Start of Extracted information

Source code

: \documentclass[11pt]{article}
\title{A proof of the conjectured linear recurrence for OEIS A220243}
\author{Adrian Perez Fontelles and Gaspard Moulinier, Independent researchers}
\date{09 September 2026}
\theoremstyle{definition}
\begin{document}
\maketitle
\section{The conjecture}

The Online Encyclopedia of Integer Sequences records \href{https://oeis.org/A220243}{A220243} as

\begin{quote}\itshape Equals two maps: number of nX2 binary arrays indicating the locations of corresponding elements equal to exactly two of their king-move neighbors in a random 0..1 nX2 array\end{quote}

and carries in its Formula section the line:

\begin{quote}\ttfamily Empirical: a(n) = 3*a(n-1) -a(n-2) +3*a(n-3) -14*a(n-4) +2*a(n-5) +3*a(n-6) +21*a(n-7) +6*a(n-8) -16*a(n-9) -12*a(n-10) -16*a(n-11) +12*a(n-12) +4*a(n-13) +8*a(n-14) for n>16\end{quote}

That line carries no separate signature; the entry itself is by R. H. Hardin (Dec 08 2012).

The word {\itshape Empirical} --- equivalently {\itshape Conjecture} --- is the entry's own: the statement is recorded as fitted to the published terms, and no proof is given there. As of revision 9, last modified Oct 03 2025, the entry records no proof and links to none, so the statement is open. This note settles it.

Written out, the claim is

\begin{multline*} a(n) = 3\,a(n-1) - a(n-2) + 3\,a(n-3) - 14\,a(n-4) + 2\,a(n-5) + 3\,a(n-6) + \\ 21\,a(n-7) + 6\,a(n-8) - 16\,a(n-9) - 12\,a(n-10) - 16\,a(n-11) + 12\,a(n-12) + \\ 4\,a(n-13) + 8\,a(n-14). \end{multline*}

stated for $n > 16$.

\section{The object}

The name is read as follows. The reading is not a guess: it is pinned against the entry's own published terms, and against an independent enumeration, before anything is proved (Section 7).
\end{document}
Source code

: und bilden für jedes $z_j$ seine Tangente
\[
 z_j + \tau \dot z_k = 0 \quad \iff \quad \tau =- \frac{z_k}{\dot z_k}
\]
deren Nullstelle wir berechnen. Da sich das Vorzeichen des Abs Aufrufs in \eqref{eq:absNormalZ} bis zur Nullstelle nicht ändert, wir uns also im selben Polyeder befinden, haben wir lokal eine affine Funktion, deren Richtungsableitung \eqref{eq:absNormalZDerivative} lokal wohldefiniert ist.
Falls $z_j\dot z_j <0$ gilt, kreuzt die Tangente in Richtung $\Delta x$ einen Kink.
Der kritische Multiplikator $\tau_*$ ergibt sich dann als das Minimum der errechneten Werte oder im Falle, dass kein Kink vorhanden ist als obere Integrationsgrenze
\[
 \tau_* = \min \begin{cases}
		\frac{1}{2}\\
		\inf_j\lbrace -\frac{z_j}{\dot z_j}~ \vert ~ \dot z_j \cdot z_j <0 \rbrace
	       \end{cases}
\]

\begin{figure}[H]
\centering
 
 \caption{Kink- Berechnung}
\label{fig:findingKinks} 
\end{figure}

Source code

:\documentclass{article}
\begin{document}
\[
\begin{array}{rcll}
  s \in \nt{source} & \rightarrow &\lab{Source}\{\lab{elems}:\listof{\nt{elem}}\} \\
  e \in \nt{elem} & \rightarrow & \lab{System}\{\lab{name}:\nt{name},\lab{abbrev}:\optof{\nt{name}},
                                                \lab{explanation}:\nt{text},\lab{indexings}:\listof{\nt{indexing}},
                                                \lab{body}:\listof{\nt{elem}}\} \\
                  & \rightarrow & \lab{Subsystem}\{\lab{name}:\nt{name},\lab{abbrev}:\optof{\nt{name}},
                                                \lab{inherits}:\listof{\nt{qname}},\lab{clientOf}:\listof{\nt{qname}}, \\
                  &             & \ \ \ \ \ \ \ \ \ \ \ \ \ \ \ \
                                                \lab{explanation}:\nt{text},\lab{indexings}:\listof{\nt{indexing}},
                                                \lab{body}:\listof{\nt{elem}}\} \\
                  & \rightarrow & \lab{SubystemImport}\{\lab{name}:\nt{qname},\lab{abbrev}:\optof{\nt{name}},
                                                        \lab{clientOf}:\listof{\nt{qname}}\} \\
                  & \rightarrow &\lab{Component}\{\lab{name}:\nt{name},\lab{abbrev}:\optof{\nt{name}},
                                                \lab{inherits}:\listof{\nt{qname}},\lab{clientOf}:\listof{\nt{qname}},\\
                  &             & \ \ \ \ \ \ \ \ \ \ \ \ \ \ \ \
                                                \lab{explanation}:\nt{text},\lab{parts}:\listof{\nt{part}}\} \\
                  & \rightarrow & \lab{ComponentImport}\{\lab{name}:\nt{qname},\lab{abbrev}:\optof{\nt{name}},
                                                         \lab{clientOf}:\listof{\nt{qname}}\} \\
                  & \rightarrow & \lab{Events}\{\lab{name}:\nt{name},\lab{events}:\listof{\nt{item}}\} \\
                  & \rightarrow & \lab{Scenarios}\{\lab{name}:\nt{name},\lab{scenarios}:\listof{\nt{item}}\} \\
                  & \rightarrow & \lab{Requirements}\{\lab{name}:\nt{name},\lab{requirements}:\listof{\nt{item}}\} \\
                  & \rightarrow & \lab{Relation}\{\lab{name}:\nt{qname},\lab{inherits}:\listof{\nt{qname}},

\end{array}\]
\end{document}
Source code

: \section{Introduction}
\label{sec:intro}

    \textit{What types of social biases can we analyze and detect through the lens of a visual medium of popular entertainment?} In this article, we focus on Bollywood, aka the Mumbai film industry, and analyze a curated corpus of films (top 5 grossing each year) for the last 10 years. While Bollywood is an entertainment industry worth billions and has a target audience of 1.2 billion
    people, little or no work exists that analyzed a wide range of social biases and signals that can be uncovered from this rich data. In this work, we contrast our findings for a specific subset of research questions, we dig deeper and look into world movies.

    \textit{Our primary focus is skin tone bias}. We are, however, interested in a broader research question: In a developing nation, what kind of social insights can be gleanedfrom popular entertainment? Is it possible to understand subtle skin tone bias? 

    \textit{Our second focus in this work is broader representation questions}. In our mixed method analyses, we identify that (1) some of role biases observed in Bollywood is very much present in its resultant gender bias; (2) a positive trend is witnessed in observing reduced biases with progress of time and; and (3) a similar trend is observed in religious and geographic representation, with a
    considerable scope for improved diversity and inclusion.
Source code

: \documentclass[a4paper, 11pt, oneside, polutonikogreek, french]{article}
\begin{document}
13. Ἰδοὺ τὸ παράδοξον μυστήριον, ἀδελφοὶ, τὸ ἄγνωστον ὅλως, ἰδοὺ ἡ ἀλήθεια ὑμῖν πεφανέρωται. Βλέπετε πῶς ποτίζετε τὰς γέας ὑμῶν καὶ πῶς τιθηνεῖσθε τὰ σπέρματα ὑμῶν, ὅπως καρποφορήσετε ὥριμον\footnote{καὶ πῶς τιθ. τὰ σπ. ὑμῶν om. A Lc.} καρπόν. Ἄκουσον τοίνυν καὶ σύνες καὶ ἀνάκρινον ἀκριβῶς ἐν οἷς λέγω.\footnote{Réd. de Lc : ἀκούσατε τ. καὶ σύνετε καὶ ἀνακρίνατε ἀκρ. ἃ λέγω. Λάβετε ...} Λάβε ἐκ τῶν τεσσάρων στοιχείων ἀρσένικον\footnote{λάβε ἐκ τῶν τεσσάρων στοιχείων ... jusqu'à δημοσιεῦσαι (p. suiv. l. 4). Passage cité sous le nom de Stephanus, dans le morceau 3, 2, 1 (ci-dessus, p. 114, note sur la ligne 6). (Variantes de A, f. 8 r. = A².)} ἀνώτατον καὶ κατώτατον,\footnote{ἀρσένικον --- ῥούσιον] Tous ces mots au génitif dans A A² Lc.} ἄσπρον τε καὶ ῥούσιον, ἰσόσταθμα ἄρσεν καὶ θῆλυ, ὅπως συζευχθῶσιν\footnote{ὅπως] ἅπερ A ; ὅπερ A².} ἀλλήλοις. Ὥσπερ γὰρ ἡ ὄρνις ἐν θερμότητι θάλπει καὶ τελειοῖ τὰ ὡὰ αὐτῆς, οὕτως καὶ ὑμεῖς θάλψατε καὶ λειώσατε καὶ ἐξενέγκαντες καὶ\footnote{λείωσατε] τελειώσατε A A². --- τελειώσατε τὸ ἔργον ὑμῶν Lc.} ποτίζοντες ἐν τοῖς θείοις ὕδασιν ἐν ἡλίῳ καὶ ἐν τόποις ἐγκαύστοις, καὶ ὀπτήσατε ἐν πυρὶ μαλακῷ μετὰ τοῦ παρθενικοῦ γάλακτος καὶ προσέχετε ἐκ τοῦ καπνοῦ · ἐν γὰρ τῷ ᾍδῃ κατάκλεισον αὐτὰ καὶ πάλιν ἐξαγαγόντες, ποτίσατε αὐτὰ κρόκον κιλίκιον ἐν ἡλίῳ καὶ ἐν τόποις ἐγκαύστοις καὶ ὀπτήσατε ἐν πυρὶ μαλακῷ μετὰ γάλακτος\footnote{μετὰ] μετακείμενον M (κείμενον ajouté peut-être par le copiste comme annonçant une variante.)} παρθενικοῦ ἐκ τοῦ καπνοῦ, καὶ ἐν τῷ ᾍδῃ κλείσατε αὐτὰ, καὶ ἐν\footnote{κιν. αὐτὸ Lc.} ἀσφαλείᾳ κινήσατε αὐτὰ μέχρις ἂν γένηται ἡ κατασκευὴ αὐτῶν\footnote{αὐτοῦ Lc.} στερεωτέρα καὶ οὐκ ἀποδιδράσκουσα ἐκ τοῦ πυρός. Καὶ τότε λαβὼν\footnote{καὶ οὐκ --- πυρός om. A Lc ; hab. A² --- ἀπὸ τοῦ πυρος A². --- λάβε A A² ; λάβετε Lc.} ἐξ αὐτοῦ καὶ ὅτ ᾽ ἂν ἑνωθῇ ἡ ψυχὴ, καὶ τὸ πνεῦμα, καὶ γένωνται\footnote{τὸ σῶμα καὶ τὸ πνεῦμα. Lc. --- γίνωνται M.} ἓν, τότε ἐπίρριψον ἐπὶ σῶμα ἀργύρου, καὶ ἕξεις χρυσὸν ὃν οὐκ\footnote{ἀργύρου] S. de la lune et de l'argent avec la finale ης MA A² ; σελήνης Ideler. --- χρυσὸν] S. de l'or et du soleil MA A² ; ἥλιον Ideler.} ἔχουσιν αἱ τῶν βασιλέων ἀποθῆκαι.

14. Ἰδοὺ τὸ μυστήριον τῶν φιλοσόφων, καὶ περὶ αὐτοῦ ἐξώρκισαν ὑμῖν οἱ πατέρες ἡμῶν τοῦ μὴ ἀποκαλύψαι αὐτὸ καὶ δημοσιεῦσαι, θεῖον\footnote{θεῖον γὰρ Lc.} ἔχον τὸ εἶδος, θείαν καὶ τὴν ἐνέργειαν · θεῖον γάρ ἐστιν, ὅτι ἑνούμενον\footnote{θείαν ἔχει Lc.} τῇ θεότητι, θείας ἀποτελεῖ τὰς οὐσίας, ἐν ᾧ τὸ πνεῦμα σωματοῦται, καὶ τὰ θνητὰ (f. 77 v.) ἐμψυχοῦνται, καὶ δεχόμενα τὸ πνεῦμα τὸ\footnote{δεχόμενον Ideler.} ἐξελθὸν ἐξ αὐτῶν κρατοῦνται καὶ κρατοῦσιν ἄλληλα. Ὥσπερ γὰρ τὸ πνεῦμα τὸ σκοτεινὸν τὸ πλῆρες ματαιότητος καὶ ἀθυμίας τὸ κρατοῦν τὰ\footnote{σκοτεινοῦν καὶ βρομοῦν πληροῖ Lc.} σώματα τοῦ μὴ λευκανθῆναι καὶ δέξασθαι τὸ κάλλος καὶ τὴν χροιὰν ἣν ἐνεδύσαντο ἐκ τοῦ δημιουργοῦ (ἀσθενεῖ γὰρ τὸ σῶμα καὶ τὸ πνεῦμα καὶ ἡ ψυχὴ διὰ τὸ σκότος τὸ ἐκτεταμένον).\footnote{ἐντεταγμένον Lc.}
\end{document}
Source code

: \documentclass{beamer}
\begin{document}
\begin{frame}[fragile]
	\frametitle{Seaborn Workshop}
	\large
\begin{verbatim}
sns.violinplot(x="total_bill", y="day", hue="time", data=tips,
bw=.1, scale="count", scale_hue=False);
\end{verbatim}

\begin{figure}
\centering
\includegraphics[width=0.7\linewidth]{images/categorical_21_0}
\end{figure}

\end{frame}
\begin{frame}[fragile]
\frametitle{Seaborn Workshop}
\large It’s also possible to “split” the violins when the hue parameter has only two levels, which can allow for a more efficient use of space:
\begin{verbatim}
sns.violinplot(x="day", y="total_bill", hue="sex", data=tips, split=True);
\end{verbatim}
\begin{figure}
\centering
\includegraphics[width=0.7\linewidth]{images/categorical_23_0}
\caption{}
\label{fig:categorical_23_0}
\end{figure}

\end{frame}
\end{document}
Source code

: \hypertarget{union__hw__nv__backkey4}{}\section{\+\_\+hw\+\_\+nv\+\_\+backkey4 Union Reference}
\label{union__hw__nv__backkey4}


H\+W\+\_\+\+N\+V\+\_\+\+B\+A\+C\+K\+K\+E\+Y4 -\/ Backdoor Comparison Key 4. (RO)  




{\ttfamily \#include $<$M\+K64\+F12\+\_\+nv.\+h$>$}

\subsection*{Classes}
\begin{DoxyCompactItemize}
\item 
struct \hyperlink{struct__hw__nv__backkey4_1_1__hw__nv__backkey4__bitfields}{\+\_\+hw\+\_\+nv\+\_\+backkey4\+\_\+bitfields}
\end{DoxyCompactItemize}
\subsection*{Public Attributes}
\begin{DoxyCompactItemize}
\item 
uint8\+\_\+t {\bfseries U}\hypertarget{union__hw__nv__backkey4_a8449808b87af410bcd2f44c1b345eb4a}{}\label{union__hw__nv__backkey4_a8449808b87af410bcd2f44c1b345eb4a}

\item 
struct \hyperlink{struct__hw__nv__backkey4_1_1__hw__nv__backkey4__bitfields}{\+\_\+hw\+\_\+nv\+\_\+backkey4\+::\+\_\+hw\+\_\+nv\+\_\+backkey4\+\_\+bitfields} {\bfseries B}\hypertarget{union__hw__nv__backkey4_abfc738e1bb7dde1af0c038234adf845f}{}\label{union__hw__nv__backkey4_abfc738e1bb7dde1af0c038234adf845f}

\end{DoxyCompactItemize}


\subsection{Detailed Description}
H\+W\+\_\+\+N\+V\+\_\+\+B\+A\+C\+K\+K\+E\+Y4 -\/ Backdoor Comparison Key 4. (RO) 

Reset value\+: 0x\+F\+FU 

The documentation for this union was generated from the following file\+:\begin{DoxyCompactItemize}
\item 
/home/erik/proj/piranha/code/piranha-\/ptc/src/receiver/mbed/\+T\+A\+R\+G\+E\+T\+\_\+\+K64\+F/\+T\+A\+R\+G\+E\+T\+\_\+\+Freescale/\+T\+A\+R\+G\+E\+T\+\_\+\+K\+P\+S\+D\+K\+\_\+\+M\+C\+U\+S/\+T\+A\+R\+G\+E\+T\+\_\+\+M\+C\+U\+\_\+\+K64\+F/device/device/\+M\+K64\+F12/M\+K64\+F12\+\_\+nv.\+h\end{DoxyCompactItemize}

End of Extracted information

Looking through the entries, count the lines that hold the word "includegraphics" and state that count alone.

Answer to this problem: 2